The Virginian-Pilot
                             THE VIRGINIAN-PILOT 
              Copyright (c) 1995, Landmark Communications, Inc.

DATE: Sunday, August 20, 1995                TAG: 9508200087
SECTION: FRONT                    PAGE: A1   EDITION: FINAL 
SOURCE: BY ESTHER DISKIN, STAFF WRITER 
                                             LENGTH: Long  :  202 lines

WHAT SHOULD ONE ASK OF GOD?

While thousands boarded up windows and stocked up on canned goods this week in preparation for the wrath of Hurricane Felix, many took a few minutes - or even longer - for a leap from matter-of-fact survivalism.

They prayed, alone or in groups. The words came in infinite variety, shouted, whispered, even sung, but most revolved around a single message: Lord, protect us.

From the television studio of the Christian Broadcasting Network in Virginia Beach, Pat Robertson on Wednesday called upon viewers to join him in prayer against Hurricane Felix: ``that the Lord will send it somewhere other than here. . . out into the ocean, perhaps.''

Then Robertson's guest on ``The 700 Club,'' evangelist Reinhard Bonnke beseeched, ``Lord, I pray that . . . you may take the sting out of this Hurricane Felix!'' met by Robertson's fervent, ``Yes! Lord!''

On Thursday's show, Robertson told viewers that those network prayers got the Lord's attention.

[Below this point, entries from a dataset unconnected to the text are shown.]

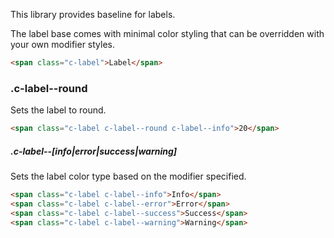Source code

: <p class="u-text-emphasize">This library provides baseline for labels.</p>

The label base comes with minimal color styling that can be overridden with your own modifier styles.

```html
<span class="c-label">Label</span>    
```

### .c-label--round

Sets the label to round.

```html
<span class="c-label c-label--round c-label--info">20</span>
```

##### .c-label--[info|error|success|warning]

Sets the label color type based on the modifier specified.

```html
<span class="c-label c-label--info">Info</span>
<span class="c-label c-label--error">Error</span>
<span class="c-label c-label--success">Success</span>
<span class="c-label c-label--warning">Warning</span>
```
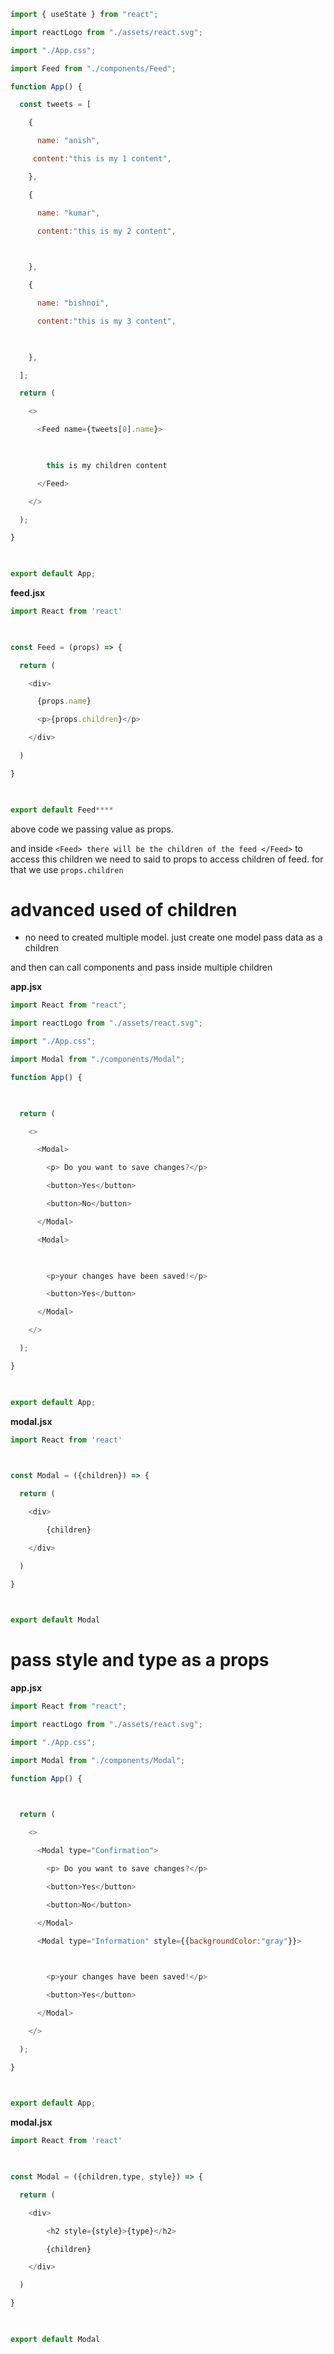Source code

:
 ```js
import { useState } from "react";

import reactLogo from "./assets/react.svg";

import "./App.css";

import Feed from "./components/Feed";

function App() {

  const tweets = [

    {

      name: "anish",

     content:"this is my 1 content",

    },

    {

      name: "kumar",

      content:"this is my 2 content",

  

    },

    {

      name: "bishnoi",

      content:"this is my 3 content",

  

    },

  ];

  return (

    <>

      <Feed name={tweets[0].name}>

  

        this is my children content

      </Feed>

    </>

  );

}

  

export default App;

```

**feed.jsx**
```js
import React from 'react'

  

const Feed = (props) => {

  return (

    <div>

      {props.name}

      <p>{props.children}</p>

    </div>

  )

}

  

export default Feed****
```


above code we passing value as props.

and inside ``<Feed> there will be the children of the feed </Feed>``
to access this children we need to said to props to access children of feed.
for that we use `props.children`




# advanced used of children

- no need to created multiple model.
just create one model pass data as a children

and then can call components and pass inside multiple children

**app.jsx**

```js
import React from "react";

import reactLogo from "./assets/react.svg";

import "./App.css";

import Modal from "./components/Modal";

function App() {

  

  return (

    <>

      <Modal>

        <p> Do you want to save changes?</p>

        <button>Yes</button>

        <button>No</button>

      </Modal>

      <Modal>

  

        <p>your changes have been saved!</p>

        <button>Yes</button>

      </Modal>

    </>

  );

}

  

export default App;
```

**modal.jsx**

```js
import React from 'react'

  

const Modal = ({children}) => {

  return (

    <div>

        {children}

    </div>

  )

}

  

export default Modal
```




# pass style and type as a props
**app.jsx**
```js
import React from "react";

import reactLogo from "./assets/react.svg";

import "./App.css";

import Modal from "./components/Modal";

function App() {

  

  return (

    <>

      <Modal type="Confirmation">

        <p> Do you want to save changes?</p>

        <button>Yes</button>

        <button>No</button>

      </Modal>

      <Modal type="Information" style={{backgroundColor:"gray"}}>

  

        <p>your changes have been saved!</p>

        <button>Yes</button>

      </Modal>

    </>

  );

}

  

export default App;
```

**modal.jsx**

```js
import React from 'react'

  

const Modal = ({children,type, style}) => {

  return (

    <div>

        <h2 style={style}>{type}</h2>

        {children}

    </div>

  )

}

  

export default Modal
```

``We will show you how Hurricane Felix stalled offshore and weakened shortly after the prayer was offered on this program,'' he said. ``. . . So stay tuned. You'll see it on tape.''

He said hurricanes hadn't hit the Hampton Roads region - which he told viewers is known as ``Hurricane Alley'' - since he began broadcasting in 1961. ``Before we went on the air, like in 1960, 1961, there was a hurricane,'' he said. ``We haven't had one since.''

Robertson's message is clear: Christians join in prayer through his network, and hurricanes miraculously are averted.

Among those of many faiths who believe in divine intervention, Robertson's bold statements raise larger questions about praying for God's assistance. What is it appropriate to ask for? How can you know whether a prayer has prompted God to intervene?

The Bible offers abundant guidance about asking God's help. Old Testament patriarchs, most notably Moses, begged, bartered and sometimes almost demanded God's aid in escaping enemy forces. God responded in ways filled with mystery, parting the Red Sea, and raining bread from the sky to feed the Israelites.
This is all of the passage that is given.